This is a description of general-purpose computer. Further, the additional limitations of “receiving” and “retrieving” information amount to no more than mere instructions to apply the exception using generic computer components. For the same reason these limitations are not sufficient to provide an inventive concept. The additional limitations of “receiving” and “retrieving” information were considered insignificant extra-solution activity in Step 2A - Prong 2. Re-evaluating here in Step 2B, they are also determined to be well-understood, routine, and conventional activity in the field. Similarly to OIP Techs., Inc., v. Amazon.com, Inc., 788 F.3d 1359, 1363, 115 USPQ2d 1090, 1093 (Fed. Cir. 2015) (sending messages over a network), and buySAFE, Inc. v. Google, Inc., 765 F.3d 1350, 1355, 112 USPQ2d 1093, 1096 (Fed. Cir. 2014) (computer receives and sends information over a network), the additional elements of independent claims 1, 9, and 17, receive or transmit data over a network in a merely generic manner. Further, similarly to Versata Dev. Group, Inc. v. SAP Am., Inc., 793 F.3d 1306, 1334, 115 USPQ2d 1681, 1701 (Fed. Cir. 2015) and OIP Techs., 788 F.3d at 1363, 115 USPQ2d at 1092-93, the additional elements of independent claims 1, 9, and 17, retrieve information. The courts have recognized “receiving” and “retrieving” information functions as well-understood, routine and conventional when claimed in a merely generic manner. Therefore, the additional elements/ limitations of independent claims 1, 9, and 17, are well-understood, routine, and conventional. Further, taken as combination, the additional elements/limitations add nothing more than what is present when the additional elements/limitations are considered individually. There is no indication that the combination provides any effect regarding the functioning of the computer or any improvement to another technology.
Conclusion of Step 2B Analysis: Therefore, independent claims 1, 9, and 17, are non-statutory under 35 USC § 101 in view of step 2B of the test.

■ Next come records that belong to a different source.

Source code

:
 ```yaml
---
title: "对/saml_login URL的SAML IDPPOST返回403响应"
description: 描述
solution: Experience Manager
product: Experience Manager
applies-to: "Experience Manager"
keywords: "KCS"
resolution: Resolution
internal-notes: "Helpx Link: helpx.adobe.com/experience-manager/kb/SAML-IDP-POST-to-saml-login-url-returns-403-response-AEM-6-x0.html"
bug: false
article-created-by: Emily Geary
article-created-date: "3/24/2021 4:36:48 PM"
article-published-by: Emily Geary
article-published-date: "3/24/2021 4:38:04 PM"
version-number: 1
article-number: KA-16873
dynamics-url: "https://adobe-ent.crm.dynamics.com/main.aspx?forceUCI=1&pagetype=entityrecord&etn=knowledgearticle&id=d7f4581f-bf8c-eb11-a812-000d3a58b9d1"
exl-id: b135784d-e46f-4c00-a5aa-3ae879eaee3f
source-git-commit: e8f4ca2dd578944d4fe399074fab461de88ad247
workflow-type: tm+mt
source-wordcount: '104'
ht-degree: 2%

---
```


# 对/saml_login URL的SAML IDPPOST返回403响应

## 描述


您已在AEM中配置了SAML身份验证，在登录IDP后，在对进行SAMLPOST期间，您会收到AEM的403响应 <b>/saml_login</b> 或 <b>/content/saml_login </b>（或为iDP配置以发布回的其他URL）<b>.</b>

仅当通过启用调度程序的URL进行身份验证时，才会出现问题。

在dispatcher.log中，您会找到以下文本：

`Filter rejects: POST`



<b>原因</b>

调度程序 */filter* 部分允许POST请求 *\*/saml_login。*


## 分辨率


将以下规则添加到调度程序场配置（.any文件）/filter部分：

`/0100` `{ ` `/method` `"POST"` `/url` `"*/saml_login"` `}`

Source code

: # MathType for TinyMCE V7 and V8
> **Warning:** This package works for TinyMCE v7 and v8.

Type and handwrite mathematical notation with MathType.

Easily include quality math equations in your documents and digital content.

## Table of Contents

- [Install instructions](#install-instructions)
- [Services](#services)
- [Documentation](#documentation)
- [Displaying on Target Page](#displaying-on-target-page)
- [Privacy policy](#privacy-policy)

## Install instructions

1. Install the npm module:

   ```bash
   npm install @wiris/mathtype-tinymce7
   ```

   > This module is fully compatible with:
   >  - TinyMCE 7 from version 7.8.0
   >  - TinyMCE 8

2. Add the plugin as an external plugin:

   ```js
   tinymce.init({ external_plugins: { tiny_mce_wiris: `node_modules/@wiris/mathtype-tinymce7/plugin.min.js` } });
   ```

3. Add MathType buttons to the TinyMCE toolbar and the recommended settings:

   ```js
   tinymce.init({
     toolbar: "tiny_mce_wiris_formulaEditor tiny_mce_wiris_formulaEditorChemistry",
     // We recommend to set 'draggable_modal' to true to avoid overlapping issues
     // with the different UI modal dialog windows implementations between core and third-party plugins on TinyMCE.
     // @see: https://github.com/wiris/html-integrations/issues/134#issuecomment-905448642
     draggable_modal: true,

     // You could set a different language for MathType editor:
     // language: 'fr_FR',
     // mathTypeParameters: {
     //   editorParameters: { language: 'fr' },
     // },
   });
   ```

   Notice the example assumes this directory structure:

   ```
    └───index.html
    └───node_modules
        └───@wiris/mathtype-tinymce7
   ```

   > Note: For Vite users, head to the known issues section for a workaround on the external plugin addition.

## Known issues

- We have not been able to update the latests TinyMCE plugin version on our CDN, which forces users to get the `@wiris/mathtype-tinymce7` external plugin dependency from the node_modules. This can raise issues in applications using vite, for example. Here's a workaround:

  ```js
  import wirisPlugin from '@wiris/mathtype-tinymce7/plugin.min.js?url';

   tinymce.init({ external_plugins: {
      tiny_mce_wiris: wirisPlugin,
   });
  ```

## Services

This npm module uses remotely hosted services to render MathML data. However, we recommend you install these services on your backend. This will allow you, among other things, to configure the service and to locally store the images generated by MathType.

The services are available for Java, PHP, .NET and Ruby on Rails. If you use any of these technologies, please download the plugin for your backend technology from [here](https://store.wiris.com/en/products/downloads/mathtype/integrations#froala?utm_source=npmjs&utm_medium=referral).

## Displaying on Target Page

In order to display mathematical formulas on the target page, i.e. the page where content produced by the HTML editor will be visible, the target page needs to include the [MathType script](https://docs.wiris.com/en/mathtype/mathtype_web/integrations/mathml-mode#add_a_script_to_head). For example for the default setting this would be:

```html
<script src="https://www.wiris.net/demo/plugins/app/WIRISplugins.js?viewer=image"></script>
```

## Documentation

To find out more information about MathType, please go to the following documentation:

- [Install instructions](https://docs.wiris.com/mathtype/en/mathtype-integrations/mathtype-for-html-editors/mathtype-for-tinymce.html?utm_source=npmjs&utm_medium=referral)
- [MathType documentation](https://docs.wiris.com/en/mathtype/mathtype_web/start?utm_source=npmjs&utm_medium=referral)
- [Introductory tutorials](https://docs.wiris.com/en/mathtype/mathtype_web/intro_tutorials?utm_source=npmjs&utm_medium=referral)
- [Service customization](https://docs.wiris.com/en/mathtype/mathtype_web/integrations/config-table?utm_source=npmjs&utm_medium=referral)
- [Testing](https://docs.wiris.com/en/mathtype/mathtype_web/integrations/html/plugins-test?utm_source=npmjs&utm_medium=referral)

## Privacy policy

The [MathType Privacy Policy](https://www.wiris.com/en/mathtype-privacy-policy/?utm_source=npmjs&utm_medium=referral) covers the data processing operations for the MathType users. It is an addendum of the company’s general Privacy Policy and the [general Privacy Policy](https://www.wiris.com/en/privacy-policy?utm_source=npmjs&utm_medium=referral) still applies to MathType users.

Dependent Claims: Dependent claims 2-8 depend on independent claim 1; dependent claims 10-16 depend on independent claim 9; and dependent claims 18-20 depend on independent claim 17. The elements in dependent claims 2-8, 10-16, and 18-20, which set forth or describe the abstract idea, are:
“analyzing the first audit trail comprises: analyzing token value manipulation in the first digital currency token, analyzing whether the first digital currency token is a clone of a second digital currency token, or analyzing whether the first digital currency token is a counterfeit token” (claims 2, 10, and 18: further narrowing the recited abstract idea);
“the first audit trail is encrypted and attached to the first digital currency token” (claims 3, 11, and 19: further narrowing the recited abstract idea);
“an encryption key used to encrypt the first audit trail is issued by one or more issuer servers” (claims 4 and 2: further narrowing the recited abstract idea);
“the first audit trail is encrypted multiple times using at least two encryption keys” (claims 5 and 13: further narrowing the recited abstract idea);
“a decryption key for decrypting the encrypted audit trail is encrypted with encryption keys of at least one audit trail decryption key holder” (claims 6 and 14: further narrowing the recited abstract idea);
“the first audit trail is stored multiple times with the first digital currency token, wherein each copy of the first audit trail is encrypted with one or more audit trail encryption keys” (claims 7 and 15: further narrowing the recited abstract idea); and
“prior to receiving the request to identify the fraud transaction, the initial sending wallet or the at least one intermediate wallet: generating the first audit trail; and storing the first audit trail as the part of the first digital currency token” (claims 8, 16, and 20: further narrowing the recited abstract idea).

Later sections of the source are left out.